| Exercise prompt |
Only the lines from the beginning of the data below through the line that contains "client side (browser)." should be repeated, exactly as written.

| Plain-text document sources |
= = =
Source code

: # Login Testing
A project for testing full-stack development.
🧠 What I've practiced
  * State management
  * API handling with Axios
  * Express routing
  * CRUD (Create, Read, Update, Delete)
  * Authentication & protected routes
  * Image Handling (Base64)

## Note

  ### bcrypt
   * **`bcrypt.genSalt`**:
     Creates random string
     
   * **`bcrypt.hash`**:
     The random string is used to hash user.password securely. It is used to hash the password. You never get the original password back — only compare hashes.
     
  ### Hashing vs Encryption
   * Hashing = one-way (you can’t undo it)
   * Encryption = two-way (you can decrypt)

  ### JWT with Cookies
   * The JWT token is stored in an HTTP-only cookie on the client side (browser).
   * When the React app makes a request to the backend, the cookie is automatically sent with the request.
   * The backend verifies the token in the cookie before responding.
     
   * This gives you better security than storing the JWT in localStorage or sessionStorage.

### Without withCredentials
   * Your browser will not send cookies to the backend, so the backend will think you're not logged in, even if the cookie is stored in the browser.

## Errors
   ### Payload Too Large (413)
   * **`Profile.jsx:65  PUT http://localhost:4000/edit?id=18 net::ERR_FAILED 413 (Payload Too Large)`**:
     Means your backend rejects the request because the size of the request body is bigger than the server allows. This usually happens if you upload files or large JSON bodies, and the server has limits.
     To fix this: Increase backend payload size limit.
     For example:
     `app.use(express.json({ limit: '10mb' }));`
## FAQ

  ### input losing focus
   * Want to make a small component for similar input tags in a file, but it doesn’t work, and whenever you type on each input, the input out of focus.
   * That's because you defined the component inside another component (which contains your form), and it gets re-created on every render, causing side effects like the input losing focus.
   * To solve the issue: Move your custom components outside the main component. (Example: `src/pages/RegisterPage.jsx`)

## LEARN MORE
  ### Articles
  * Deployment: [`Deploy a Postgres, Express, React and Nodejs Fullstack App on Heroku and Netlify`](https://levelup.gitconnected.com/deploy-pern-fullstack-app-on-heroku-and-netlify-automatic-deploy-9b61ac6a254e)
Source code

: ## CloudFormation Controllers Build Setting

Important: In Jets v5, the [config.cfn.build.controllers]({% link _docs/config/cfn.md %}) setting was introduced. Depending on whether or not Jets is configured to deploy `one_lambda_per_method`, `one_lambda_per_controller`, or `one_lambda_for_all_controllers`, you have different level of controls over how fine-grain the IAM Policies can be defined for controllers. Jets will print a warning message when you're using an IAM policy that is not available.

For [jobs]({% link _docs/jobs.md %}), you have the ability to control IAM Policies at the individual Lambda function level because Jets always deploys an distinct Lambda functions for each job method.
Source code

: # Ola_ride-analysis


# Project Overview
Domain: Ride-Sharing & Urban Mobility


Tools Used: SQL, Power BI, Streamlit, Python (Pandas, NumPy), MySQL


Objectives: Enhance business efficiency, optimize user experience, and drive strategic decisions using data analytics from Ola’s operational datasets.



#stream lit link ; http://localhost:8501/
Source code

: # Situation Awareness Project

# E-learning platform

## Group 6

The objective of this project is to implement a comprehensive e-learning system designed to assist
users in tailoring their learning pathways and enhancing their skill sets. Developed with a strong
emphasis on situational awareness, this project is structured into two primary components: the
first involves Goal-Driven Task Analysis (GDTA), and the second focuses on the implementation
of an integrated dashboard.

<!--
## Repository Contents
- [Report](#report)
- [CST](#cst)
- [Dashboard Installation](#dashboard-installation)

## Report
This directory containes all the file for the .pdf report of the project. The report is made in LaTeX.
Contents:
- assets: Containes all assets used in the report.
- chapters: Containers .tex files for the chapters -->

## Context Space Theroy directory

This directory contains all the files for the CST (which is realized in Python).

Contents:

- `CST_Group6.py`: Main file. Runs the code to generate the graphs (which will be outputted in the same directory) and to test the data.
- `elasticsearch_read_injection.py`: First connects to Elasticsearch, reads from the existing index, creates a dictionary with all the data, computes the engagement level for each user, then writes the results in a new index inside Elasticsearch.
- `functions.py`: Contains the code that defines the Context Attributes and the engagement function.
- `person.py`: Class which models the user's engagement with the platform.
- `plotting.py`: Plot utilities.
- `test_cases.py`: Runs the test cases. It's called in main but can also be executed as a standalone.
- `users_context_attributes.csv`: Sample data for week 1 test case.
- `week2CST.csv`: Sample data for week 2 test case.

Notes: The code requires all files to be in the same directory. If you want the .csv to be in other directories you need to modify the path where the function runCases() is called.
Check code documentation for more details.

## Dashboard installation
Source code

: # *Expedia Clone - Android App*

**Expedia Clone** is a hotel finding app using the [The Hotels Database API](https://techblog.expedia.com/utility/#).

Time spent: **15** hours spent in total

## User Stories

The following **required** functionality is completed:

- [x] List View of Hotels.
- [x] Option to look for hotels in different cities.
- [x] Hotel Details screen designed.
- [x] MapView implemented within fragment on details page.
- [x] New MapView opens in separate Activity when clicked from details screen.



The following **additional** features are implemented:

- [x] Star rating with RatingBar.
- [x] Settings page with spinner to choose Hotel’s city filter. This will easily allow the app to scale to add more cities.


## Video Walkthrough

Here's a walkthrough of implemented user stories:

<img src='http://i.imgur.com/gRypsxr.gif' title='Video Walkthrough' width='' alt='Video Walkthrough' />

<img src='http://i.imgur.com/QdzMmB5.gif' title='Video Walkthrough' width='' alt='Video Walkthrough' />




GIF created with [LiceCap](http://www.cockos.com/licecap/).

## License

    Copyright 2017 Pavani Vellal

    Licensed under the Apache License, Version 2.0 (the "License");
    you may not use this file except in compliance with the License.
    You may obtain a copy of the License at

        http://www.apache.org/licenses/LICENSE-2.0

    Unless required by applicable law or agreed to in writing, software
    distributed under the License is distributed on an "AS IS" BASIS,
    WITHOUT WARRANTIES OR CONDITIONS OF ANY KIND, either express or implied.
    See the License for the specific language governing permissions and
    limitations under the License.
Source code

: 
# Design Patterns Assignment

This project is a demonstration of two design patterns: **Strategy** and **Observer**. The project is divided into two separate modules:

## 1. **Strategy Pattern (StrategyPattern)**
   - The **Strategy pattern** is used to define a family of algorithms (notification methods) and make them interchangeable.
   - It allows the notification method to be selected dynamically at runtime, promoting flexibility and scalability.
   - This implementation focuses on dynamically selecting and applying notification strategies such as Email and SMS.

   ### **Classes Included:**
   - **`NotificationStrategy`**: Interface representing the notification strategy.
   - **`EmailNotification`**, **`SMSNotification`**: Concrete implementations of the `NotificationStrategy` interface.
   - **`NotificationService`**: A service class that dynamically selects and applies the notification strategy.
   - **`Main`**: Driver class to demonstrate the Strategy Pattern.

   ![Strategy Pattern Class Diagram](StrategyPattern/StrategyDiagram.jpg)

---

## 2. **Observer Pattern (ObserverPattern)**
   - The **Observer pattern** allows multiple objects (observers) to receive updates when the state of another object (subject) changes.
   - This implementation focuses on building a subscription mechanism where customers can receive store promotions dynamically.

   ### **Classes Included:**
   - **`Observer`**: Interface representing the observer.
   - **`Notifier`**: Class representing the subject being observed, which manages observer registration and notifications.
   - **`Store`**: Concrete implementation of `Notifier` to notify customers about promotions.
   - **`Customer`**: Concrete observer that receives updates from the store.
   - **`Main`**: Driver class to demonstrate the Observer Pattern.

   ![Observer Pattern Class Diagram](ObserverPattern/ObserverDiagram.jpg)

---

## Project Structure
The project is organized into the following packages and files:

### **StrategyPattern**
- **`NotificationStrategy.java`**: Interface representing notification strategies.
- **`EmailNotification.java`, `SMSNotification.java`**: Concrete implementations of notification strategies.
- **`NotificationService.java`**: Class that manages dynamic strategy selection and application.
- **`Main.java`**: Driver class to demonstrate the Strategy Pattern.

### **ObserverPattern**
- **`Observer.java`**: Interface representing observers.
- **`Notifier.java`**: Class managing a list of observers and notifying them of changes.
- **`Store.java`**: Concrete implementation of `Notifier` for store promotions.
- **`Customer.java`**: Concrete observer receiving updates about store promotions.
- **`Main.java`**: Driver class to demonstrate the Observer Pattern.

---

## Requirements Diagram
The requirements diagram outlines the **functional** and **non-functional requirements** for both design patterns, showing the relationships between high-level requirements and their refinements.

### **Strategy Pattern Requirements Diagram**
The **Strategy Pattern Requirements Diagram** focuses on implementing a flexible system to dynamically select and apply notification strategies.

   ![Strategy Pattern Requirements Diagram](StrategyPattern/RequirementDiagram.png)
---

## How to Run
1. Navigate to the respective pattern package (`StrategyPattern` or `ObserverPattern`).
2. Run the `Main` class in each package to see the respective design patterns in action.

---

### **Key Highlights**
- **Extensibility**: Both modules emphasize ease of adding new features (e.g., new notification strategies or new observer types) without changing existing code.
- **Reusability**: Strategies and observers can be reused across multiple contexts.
= = =
| Task result |
Source code

: # Login Testing
A project for testing full-stack development.
🧠 What I've practiced
  * State management
  * API handling with Axios
  * Express routing
  * CRUD (Create, Read, Update, Delete)
  * Authentication & protected routes
  * Image Handling (Base64)

## Note

  ### bcrypt
   * **`bcrypt.genSalt`**:
     Creates random string
     
   * **`bcrypt.hash`**:
     The random string is used to hash user.password securely. It is used to hash the password. You never get the original password back — only compare hashes.
     
  ### Hashing vs Encryption
   * Hashing = one-way (you can’t undo it)
   * Encryption = two-way (you can decrypt)

  ### JWT with Cookies
   * The JWT token is stored in an HTTP-only cookie on the client side (browser).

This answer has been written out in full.